=== Begin Enclosure ===

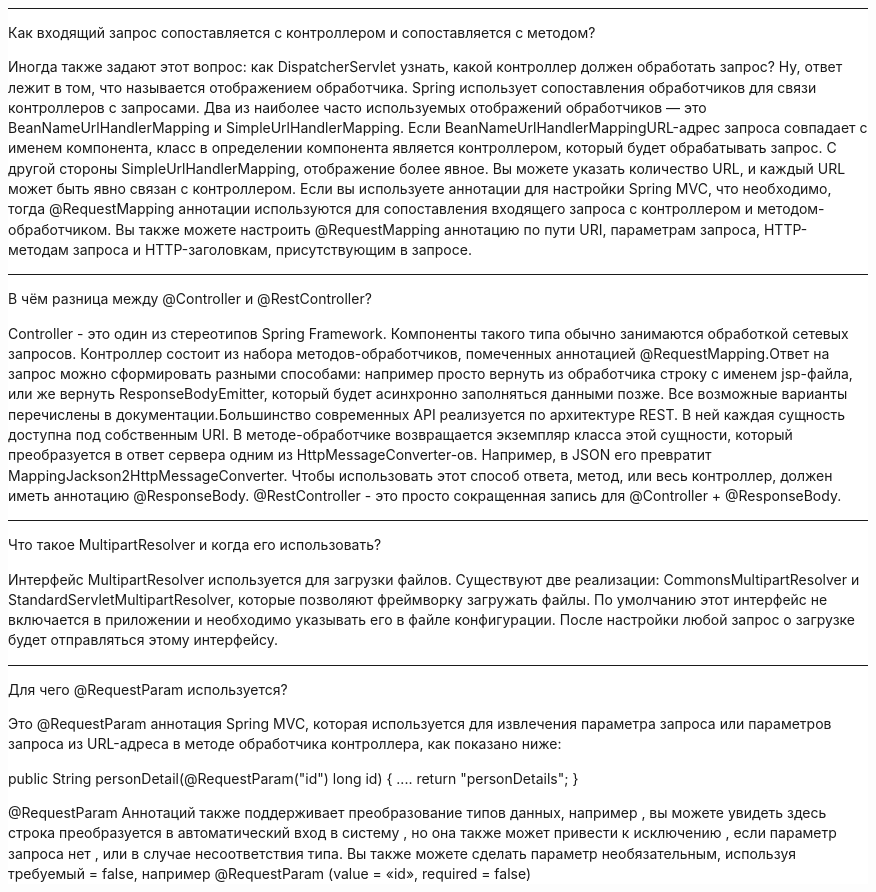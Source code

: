 --------------------------------------------------------------------------------------------------------------------
Как входящий запрос сопоставляется с контроллером и сопоставляется с методом?

Иногда также задают этот вопрос: как DispatcherServlet узнать, какой контроллер должен обработать запрос? Ну, ответ лежит в том, что называется отображением обработчика.
Spring использует сопоставления обработчиков для связи контроллеров с запросами. Два из наиболее часто используемых отображений обработчиков — это BeanNameUrlHandlerMapping и SimpleUrlHandlerMapping.
Если BeanNameUrlHandlerMappingURL-адрес запроса совпадает с именем компонента, класс в определении компонента является контроллером, который будет обрабатывать запрос.
С другой стороны SimpleUrlHandlerMapping, отображение более явное. Вы можете указать количество URL, и каждый URL может быть явно связан с контроллером.
Если вы используете аннотации для настройки Spring MVC, что необходимо, тогда @RequestMapping аннотации используются для сопоставления входящего запроса с контроллером и методом-обработчиком.
Вы также можете настроить @RequestMapping аннотацию по пути URI, параметрам запроса, HTTP-методам запроса и HTTP-заголовкам, присутствующим в запросе.

--------------------------------------------------------------------------------------------------------------------
В чём разница между @Controller и @RestController?

Controller - это один из стереотипов Spring Framework. Компоненты такого типа обычно занимаются обработкой сетевых запросов. Контроллер состоит из набора методов-обработчиков, помеченных аннотацией @RequestMapping.Ответ на запрос можно сформировать разными способами: например просто вернуть из обработчика строку с именем jsp-файла, или же вернуть ResponseBodyEmitter, который будет асинхронно заполняться данными позже. Все возможные варианты перечислены в документации.Большинство современных API реализуется по архитектуре REST. В ней каждая сущность доступна под собственным URI. В методе-обработчике возвращается экземпляр класса этой сущности, который преобразуется в ответ сервера одним из HttpMessageConverter-ов. Например, в JSON его превратит MappingJackson2HttpMessageConverter. Чтобы использовать этот способ ответа, метод, или весь контроллер, должен иметь аннотацию @ResponseBody.
@RestController - это просто сокращенная запись для @Controller + @ResponseBody.

--------------------------------------------------------------------------------------------------------------------
Что такое MultipartResolver и когда его использовать?

Интерфейс MultipartResolver используется для загрузки файлов. Существуют две реализации: CommonsMultipartResolver и StandardServletMultipartResolver, которые позволяют фреймворку загружать файлы. По умолчанию этот интерфейс не включается в приложении и необходимо указывать его в файле конфигурации. После настройки любой запрос о загрузке будет отправляться этому интерфейсу.

--------------------------------------------------------------------------------------------------------------------
Для чего @RequestParam используется?

Это @RequestParam аннотация Spring MVC, которая используется для извлечения параметра запроса или параметров запроса из URL-адреса в методе обработчика контроллера, как показано ниже:

public String personDetail(@RequestParam("id") long id)
{
.... return "personDetails";
}

@RequestParam Аннотаций также поддерживает преобразование типов данных, например , вы можете увидеть здесь строка преобразуется в автоматический вход в систему , но она также может привести к исключению , если параметр запроса нет , или в случае несоответствия типа. Вы также можете сделать параметр необязательным, используя требуемый = false, например @RequestParam (value = «id», required = false)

=== End Enclosure ===

** Work to complete **
Give back, unchanged, the line that holds "Интерфейс MultipartResolver используется" along with all lines after it through the last line above.

** Exercise response **
Интерфейс MultipartResolver используется для загрузки файлов. Существуют две реализации: CommonsMultipartResolver и StandardServletMultipartResolver, которые позволяют фреймворку загружать файлы. По умолчанию этот интерфейс не включается в приложении и необходимо указывать его в файле конфигурации. После настройки любой запрос о загрузке будет отправляться этому интерфейсу.

--------------------------------------------------------------------------------------------------------------------
Для чего @RequestParam используется?

Это @RequestParam аннотация Spring MVC, которая используется для извлечения параметра запроса или параметров запроса из URL-адреса в методе обработчика контроллера, как показано ниже:

public String personDetail(@RequestParam("id") long id)
{
.... return "personDetails";
}

@RequestParam Аннотаций также поддерживает преобразование типов данных, например , вы можете увидеть здесь строка преобразуется в автоматический вход в систему , но она также может привести к исключению , если параметр запроса нет , или в случае несоответствия типа. Вы также можете сделать параметр необязательным, используя требуемый = false, например @RequestParam (value = «id», required = false)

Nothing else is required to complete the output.